Task description | Which lines in the data contain the word "footnotesize"? Please copy each of them.

Dataset entries
--*--

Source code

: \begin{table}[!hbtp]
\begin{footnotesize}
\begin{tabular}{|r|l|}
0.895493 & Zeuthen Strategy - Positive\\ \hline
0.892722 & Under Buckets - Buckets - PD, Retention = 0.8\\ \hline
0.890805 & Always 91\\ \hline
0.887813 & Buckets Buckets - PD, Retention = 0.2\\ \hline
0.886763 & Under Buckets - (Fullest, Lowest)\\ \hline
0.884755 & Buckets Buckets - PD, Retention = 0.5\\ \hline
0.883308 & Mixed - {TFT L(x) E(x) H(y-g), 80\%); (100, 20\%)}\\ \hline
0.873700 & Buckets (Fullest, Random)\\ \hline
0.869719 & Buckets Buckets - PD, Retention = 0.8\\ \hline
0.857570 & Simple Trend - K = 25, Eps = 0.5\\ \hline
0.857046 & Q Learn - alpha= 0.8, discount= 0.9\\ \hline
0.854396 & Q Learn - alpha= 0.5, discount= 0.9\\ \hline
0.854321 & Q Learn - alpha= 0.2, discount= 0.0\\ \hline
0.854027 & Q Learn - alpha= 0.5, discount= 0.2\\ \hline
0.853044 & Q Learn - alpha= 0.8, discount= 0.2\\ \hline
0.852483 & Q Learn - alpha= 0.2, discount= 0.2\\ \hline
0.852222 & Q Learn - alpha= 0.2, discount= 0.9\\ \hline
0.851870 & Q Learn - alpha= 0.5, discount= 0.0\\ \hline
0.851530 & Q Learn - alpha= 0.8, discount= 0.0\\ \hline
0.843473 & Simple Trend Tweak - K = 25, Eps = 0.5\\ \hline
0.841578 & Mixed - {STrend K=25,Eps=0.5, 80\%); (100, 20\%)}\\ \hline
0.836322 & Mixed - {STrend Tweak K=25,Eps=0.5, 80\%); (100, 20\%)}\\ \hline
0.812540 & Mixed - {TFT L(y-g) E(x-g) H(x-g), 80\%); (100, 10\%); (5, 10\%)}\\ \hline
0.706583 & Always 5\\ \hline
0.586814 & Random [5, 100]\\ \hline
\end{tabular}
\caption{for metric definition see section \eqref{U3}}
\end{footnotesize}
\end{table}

--*--

Your response |
\begin{footnotesize}
\end{footnotesize}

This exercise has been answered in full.